Automated & manual Artist disambiguation: How to drastically improve this site,…

 
  • Done. You do have to remember this thread is over a year old.

  • HI iTranscendence, I read all the thread and fully support your idea. It's the same I had a couple hours ago when I was trying to figure out how to fix a "same name" issue that was affecting my tag cloud and related artists advices.

    Maybe CBS has not full awareness of the size of this issue, and of the benefit they could have by fixing it.
    That might be why after 1 year still nothing has changed...

    Let's put it this way: if I listen to a Jazz-funk band, and it happens a post-punk band has the same name, I'd probally get WRONG recommendations and related artists, reducing the chance I'd buy albums, reducing last.fm income from affiliate sales.
    This issue should have high priority not just for the correctness of the informations, but for plain dull cash.

    iTranscendence and others contributed with an -imho- awesome solution, doing part of the job.
    Now, where are the coders?

    I know the automated sorting can be troublesome for some reasons (ie, checking which artist the song belongs to using genre ID3 tags means a full rework of the databases, and a further load for the servers, and there might also be heavy inconsistencies among genre tags for same artist) but... auto-sorting is a step further. I'd be happy (and i'm sure many others would) with just user based sorting implementation.

    That's my 0.02c and a free bump, for what it's worth.

  • You have to remember that on top of the automated disambiguation I'm advocating an additional "Discogs" style layer where all the information being brought into the site is editable by members and can only be approved and voted on by trusted members.

  • After confirming that this issue is still not going to be resolved by the scrobbler update I feel it pertinent to bring it up in discussion again and share what was said.

    roserpens said:
    @iTranscendence Unfortunately we have been working on this a long time and we are well past the point where new features will make it into the api. This latest beta can be considered a final draft. Unless there's some really clear problems it will probably be the final version.

    About artist disambiguation... it will not (and could not) be addressed by the scrobbling api.

    That has a lot more to do with how we represent artists internally in our catalogue. It's on our road map, but it's a lot more work than it sounds because of the subtlety of the changes and the scope of systems it will effect.

    You're correct it's been a long time coming. We have been planning to do it for years. I wouldn't expect it any time soon, but there is a concrete plan on how to do it. Actually implementing that plan however is a huge ordeal that contains many steps.

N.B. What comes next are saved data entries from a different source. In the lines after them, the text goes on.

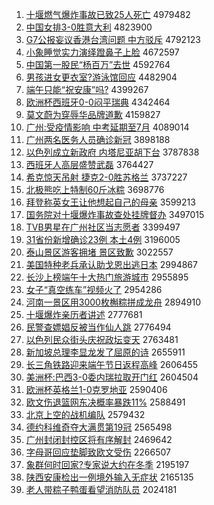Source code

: 1. [十堰燃气爆炸事故已致25人死亡](http://www.baidu.com/baidu?cl=3&tn=SE_baiduhomet8_jmjb7mjw&rsv_dl=fyb_top&fr=top1000&wd=%CA%AE%D1%DF%C8%BC%C6%F8%B1%AC%D5%A8%CA%C2%B9%CA%D2%D1%D6%C225%C8%CB%CB%C0%CD%F6) 4979482
1. [中国女排3-0胜意大利](http://www.baidu.com/baidu?cl=3&tn=SE_baiduhomet8_jmjb7mjw&rsv_dl=fyb_top&fr=top1000&wd=%D6%D0%B9%FA%C5%AE%C5%C53-0%CA%A4%D2%E2%B4%F3%C0%FB) 4823900
1. [G7公报妄议香港台湾问题 中方驳斥](http://www.baidu.com/baidu?cl=3&tn=SE_baiduhomet8_jmjb7mjw&rsv_dl=fyb_top&fr=top1000&wd=G7%B9%AB%B1%A8%CD%FD%D2%E9%CF%E3%B8%DB%CC%A8%CD%E5%CE%CA%CC%E2%20%D6%D0%B7%BD%B2%B5%B3%E2) 4792123
1. [小象睡觉实力演绎蹬鼻子上脸](http://www.baidu.com/baidu?cl=3&tn=SE_baiduhomet8_jmjb7mjw&rsv_dl=fyb_top&fr=top1000&wd=%D0%A1%CF%F3%CB%AF%BE%F5%CA%B5%C1%A6%D1%DD%D2%EF%B5%C5%B1%C7%D7%D3%C9%CF%C1%B3) 4672597
1. [中国第一股民“杨百万”去世](http://www.baidu.com/baidu?cl=3&tn=SE_baiduhomet8_jmjb7mjw&rsv_dl=fyb_top&fr=top1000&wd=%D6%D0%B9%FA%B5%DA%D2%BB%B9%C9%C3%F1%A1%B0%D1%EE%B0%D9%CD%F2%A1%B1%C8%A5%CA%C0) 4592764
1. [男孩进女更衣室?游泳馆回应](http://www.baidu.com/baidu?cl=3&tn=SE_baiduhomet8_jmjb7mjw&rsv_dl=fyb_top&fr=top1000&wd=%C4%D0%BA%A2%BD%F8%C5%AE%B8%FC%D2%C2%CA%D2%3F%D3%CE%D3%BE%B9%DD%BB%D8%D3%A6) 4482904
1. [端午只能“祝安康”吗?](http://www.baidu.com/baidu?cl=3&tn=SE_baiduhomet8_jmjb7mjw&rsv_dl=fyb_top&fr=top1000&wd=%B6%CB%CE%E7%D6%BB%C4%DC%A1%B0%D7%A3%B0%B2%BF%B5%A1%B1%C2%F0%3F) 4399267
1. [欧洲杯西班牙0-0闷平瑞典](http://www.baidu.com/baidu?cl=3&tn=SE_baiduhomet8_jmjb7mjw&rsv_dl=fyb_top&fr=top1000&wd=%C5%B7%D6%DE%B1%AD%CE%F7%B0%E0%D1%C00-0%C3%C6%C6%BD%C8%F0%B5%E4) 4342464
1. [莫文蔚为穿辱华品牌道歉](http://www.baidu.com/baidu?cl=3&tn=SE_baiduhomet8_jmjb7mjw&rsv_dl=fyb_top&fr=top1000&wd=%C4%AA%CE%C4%CE%B5%CE%AA%B4%A9%C8%E8%BB%AA%C6%B7%C5%C6%B5%C0%C7%B8) 4159827
1. [广州:受疫情影响 中考延期至7月](http://www.baidu.com/baidu?cl=3&tn=SE_baiduhomet8_jmjb7mjw&rsv_dl=fyb_top&fr=top1000&wd=%B9%E3%D6%DD%3A%CA%DC%D2%DF%C7%E9%D3%B0%CF%EC%20%D6%D0%BF%BC%D1%D3%C6%DA%D6%C17%D4%C2) 4089014
1. [广州两名医务人员确诊新冠](http://www.baidu.com/baidu?cl=3&tn=SE_baiduhomet8_jmjb7mjw&rsv_dl=fyb_top&fr=top1000&wd=%B9%E3%D6%DD%C1%BD%C3%FB%D2%BD%CE%F1%C8%CB%D4%B1%C8%B7%D5%EF%D0%C2%B9%DA) 3898188
1. [以色列成立新政府 内塔尼亚胡下台](http://www.baidu.com/baidu?cl=3&tn=SE_baiduhomet8_jmjb7mjw&rsv_dl=fyb_top&fr=top1000&wd=%D2%D4%C9%AB%C1%D0%B3%C9%C1%A2%D0%C2%D5%FE%B8%AE%20%C4%DA%CB%FE%C4%E1%D1%C7%BA%FA%CF%C2%CC%A8) 3787838
1. [西班牙人高层盛赞武磊](http://www.baidu.com/baidu?cl=3&tn=SE_baiduhomet8_jmjb7mjw&rsv_dl=fyb_top&fr=top1000&wd=%CE%F7%B0%E0%D1%C0%C8%CB%B8%DF%B2%E3%CA%A2%D4%DE%CE%E4%C0%DA) 3764427
1. [希克惊天吊射 捷克2-0胜苏格兰](http://www.baidu.com/baidu?cl=3&tn=SE_baiduhomet8_jmjb7mjw&rsv_dl=fyb_top&fr=top1000&wd=%CF%A3%BF%CB%BE%AA%CC%EC%B5%F5%C9%E4%20%BD%DD%BF%CB2-0%CA%A4%CB%D5%B8%F1%C0%BC) 3737227
1. [北极熊吃上特制60斤冰粽](http://www.baidu.com/baidu?cl=3&tn=SE_baiduhomet8_jmjb7mjw&rsv_dl=fyb_top&fr=top1000&wd=%B1%B1%BC%AB%D0%DC%B3%D4%C9%CF%CC%D8%D6%C660%BD%EF%B1%F9%F4%D5) 3698776
1. [拜登称英女王让他想起自己的母亲](http://www.baidu.com/baidu?cl=3&tn=SE_baiduhomet8_jmjb7mjw&rsv_dl=fyb_top&fr=top1000&wd=%B0%DD%B5%C7%B3%C6%D3%A2%C5%AE%CD%F5%C8%C3%CB%FB%CF%EB%C6%F0%D7%D4%BC%BA%B5%C4%C4%B8%C7%D7) 3599213
1. [国务院对十堰爆炸事故查处挂牌督办](http://www.baidu.com/baidu?cl=3&tn=SE_baiduhomet8_jmjb7mjw&rsv_dl=fyb_top&fr=top1000&wd=%B9%FA%CE%F1%D4%BA%B6%D4%CA%AE%D1%DF%B1%AC%D5%A8%CA%C2%B9%CA%B2%E9%B4%A6%B9%D2%C5%C6%B6%BD%B0%EC) 3497015
1. [TVB男星在广州社区当志愿者](http://www.baidu.com/baidu?cl=3&tn=SE_baiduhomet8_jmjb7mjw&rsv_dl=fyb_top&fr=top1000&wd=TVB%C4%D0%D0%C7%D4%DA%B9%E3%D6%DD%C9%E7%C7%F8%B5%B1%D6%BE%D4%B8%D5%DF) 3399497
1. [31省份新增确诊23例 本土4例](http://www.baidu.com/baidu?cl=3&tn=SE_baiduhomet8_jmjb7mjw&rsv_dl=fyb_top&fr=top1000&wd=31%CA%A1%B7%DD%D0%C2%D4%F6%C8%B7%D5%EF23%C0%FD%20%B1%BE%CD%C14%C0%FD) 3196005
1. [泰山景区游客拥堵 景区致歉](http://www.baidu.com/baidu?cl=3&tn=SE_baiduhomet8_jmjb7mjw&rsv_dl=fyb_top&fr=top1000&wd=%CC%A9%C9%BD%BE%B0%C7%F8%D3%CE%BF%CD%D3%B5%B6%C2%20%BE%B0%C7%F8%D6%C2%C7%B8) 3022557
1. [美国特种老兵承认助戈恩出逃日本](http://www.baidu.com/baidu?cl=3&tn=SE_baiduhomet8_jmjb7mjw&rsv_dl=fyb_top&fr=top1000&wd=%C3%C0%B9%FA%CC%D8%D6%D6%C0%CF%B1%F8%B3%D0%C8%CF%D6%FA%B8%EA%B6%F7%B3%F6%CC%D3%C8%D5%B1%BE) 2994867
1. [长沙上榜端午十大热门旅游城市](http://www.baidu.com/baidu?cl=3&tn=SE_baiduhomet8_jmjb7mjw&rsv_dl=fyb_top&fr=top1000&wd=%B3%A4%C9%B3%C9%CF%B0%F1%B6%CB%CE%E7%CA%AE%B4%F3%C8%C8%C3%C5%C2%C3%D3%CE%B3%C7%CA%D0) 2955895
1. [女子“真空练车”视频火了](http://www.baidu.com/baidu?cl=3&tn=SE_baiduhomet8_jmjb7mjw&rsv_dl=fyb_top&fr=top1000&wd=%C5%AE%D7%D3%A1%B0%D5%E6%BF%D5%C1%B7%B3%B5%A1%B1%CA%D3%C6%B5%BB%F0%C1%CB) 2954286
1. [河南一景区用3000枚槲粽拼成龙舟](http://www.baidu.com/baidu?cl=3&tn=SE_baiduhomet8_jmjb7mjw&rsv_dl=fyb_top&fr=top1000&wd=%BA%D3%C4%CF%D2%BB%BE%B0%C7%F8%D3%C33000%C3%B6%E9%CE%F4%D5%C6%B4%B3%C9%C1%FA%D6%DB) 2894910
1. [十堰爆炸亲历者讲述](http://www.baidu.com/baidu?cl=3&tn=SE_baiduhomet8_jmjb7mjw&rsv_dl=fyb_top&fr=top1000&wd=%CA%AE%D1%DF%B1%AC%D5%A8%C7%D7%C0%FA%D5%DF%BD%B2%CA%F6) 2777681
1. [民警查嫖娼反被当作仙人跳](http://www.baidu.com/baidu?cl=3&tn=SE_baiduhomet8_jmjb7mjw&rsv_dl=fyb_top&fr=top1000&wd=%C3%F1%BE%AF%B2%E9%E6%CE%E6%BD%B7%B4%B1%BB%B5%B1%D7%F7%CF%C9%C8%CB%CC%F8) 2776494
1. [以色列民众街头庆祝政坛变天](http://www.baidu.com/baidu?cl=3&tn=SE_baiduhomet8_jmjb7mjw&rsv_dl=fyb_top&fr=top1000&wd=%D2%D4%C9%AB%C1%D0%C3%F1%D6%DA%BD%D6%CD%B7%C7%EC%D7%A3%D5%FE%CC%B3%B1%E4%CC%EC) 2763481
1. [新加坡总理李显龙发了屈原的诗](http://www.baidu.com/baidu?cl=3&tn=SE_baiduhomet8_jmjb7mjw&rsv_dl=fyb_top&fr=top1000&wd=%D0%C2%BC%D3%C6%C2%D7%DC%C0%ED%C0%EE%CF%D4%C1%FA%B7%A2%C1%CB%C7%FC%D4%AD%B5%C4%CA%AB) 2655911
1. [长三角铁路迎来端午节日返程高峰](http://www.baidu.com/baidu?cl=3&tn=SE_baiduhomet8_jmjb7mjw&rsv_dl=fyb_top&fr=top1000&wd=%B3%A4%C8%FD%BD%C7%CC%FA%C2%B7%D3%AD%C0%B4%B6%CB%CE%E7%BD%DA%C8%D5%B7%B5%B3%CC%B8%DF%B7%E5) 2606455
1. [美洲杯:巴西3-0委内瑞拉取开门红](http://www.baidu.com/baidu?cl=3&tn=SE_baiduhomet8_jmjb7mjw&rsv_dl=fyb_top&fr=top1000&wd=%C3%C0%D6%DE%B1%AD%3A%B0%CD%CE%F73-0%CE%AF%C4%DA%C8%F0%C0%AD%C8%A1%BF%AA%C3%C5%BA%EC) 2604504
1. [欧洲杯英格兰1-0克罗地亚](http://www.baidu.com/baidu?cl=3&tn=SE_baiduhomet8_jmjb7mjw&rsv_dl=fyb_top&fr=top1000&wd=%C5%B7%D6%DE%B1%AD%D3%A2%B8%F1%C0%BC1-0%BF%CB%C2%DE%B5%D8%D1%C7) 2590406
1. [欧文伤退篮网东决概率暴跌11%](http://www.baidu.com/baidu?cl=3&tn=SE_baiduhomet8_jmjb7mjw&rsv_dl=fyb_top&fr=top1000&wd=%C5%B7%CE%C4%C9%CB%CD%CB%C0%BA%CD%F8%B6%AB%BE%F6%B8%C5%C2%CA%B1%A9%B5%F811%25) 2588491
1. [北京上空的战机编队](http://www.baidu.com/baidu?cl=3&tn=SE_baiduhomet8_jmjb7mjw&rsv_dl=fyb_top&fr=top1000&wd=%B1%B1%BE%A9%C9%CF%BF%D5%B5%C4%D5%BD%BB%FA%B1%E0%B6%D3) 2579432
1. [德约科维奇夺大满贯第19冠](http://www.baidu.com/baidu?cl=3&tn=SE_baiduhomet8_jmjb7mjw&rsv_dl=fyb_top&fr=top1000&wd=%B5%C2%D4%BC%BF%C6%CE%AC%C6%E6%B6%E1%B4%F3%C2%FA%B9%E1%B5%DA19%B9%DA) 2565498
1. [广州封闭封控区将有序解封](http://www.baidu.com/baidu?cl=3&tn=SE_baiduhomet8_jmjb7mjw&rsv_dl=fyb_top&fr=top1000&wd=%B9%E3%D6%DD%B7%E2%B1%D5%B7%E2%BF%D8%C7%F8%BD%AB%D3%D0%D0%F2%BD%E2%B7%E2) 2469642
1. [字母哥回应垫脚致欧文受伤](http://www.baidu.com/baidu?cl=3&tn=SE_baiduhomet8_jmjb7mjw&rsv_dl=fyb_top&fr=top1000&wd=%D7%D6%C4%B8%B8%E7%BB%D8%D3%A6%B5%E6%BD%C5%D6%C2%C5%B7%CE%C4%CA%DC%C9%CB) 2266507
1. [象群何时回家?专家说大约在冬季](http://www.baidu.com/baidu?cl=3&tn=SE_baiduhomet8_jmjb7mjw&rsv_dl=fyb_top&fr=top1000&wd=%CF%F3%C8%BA%BA%CE%CA%B1%BB%D8%BC%D2%3F%D7%A8%BC%D2%CB%B5%B4%F3%D4%BC%D4%DA%B6%AC%BC%BE) 2195197
1. [陕西安康检出一例境外输入无症状](http://www.baidu.com/baidu?cl=3&tn=SE_baiduhomet8_jmjb7mjw&rsv_dl=fyb_top&fr=top1000&wd=%C9%C2%CE%F7%B0%B2%BF%B5%BC%EC%B3%F6%D2%BB%C0%FD%BE%B3%CD%E2%CA%E4%C8%EB%CE%DE%D6%A2%D7%B4) 2165135
1. [老人带粽子鸭蛋看望消防队员](http://www.baidu.com/baidu?cl=3&tn=SE_baiduhomet8_jmjb7mjw&rsv_dl=fyb_top&fr=top1000&wd=%C0%CF%C8%CB%B4%F8%F4%D5%D7%D3%D1%BC%B5%B0%BF%B4%CD%FB%CF%FB%B7%C0%B6%D3%D4%B1) 2024181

It's hard to convey the complexity to end users, and even people working at last.fm, since it intuitively doesn't seem like it should be that hard.

    Btw, this new api isn't actually going to be collecting much more data, the only new data is the album artist (which is the artist associated with the whole album) which might be useful for compilations and other cases. The main purpose of this api update, is to have proper error messages, make it more consistent with the rest of the api, and to simplify things by ditching handshakes, and letting people just use their api keys instead of needing a client id.

  • I wouldn't expect disambiguation to be tacked on as part of a scrobbler ver update... at all.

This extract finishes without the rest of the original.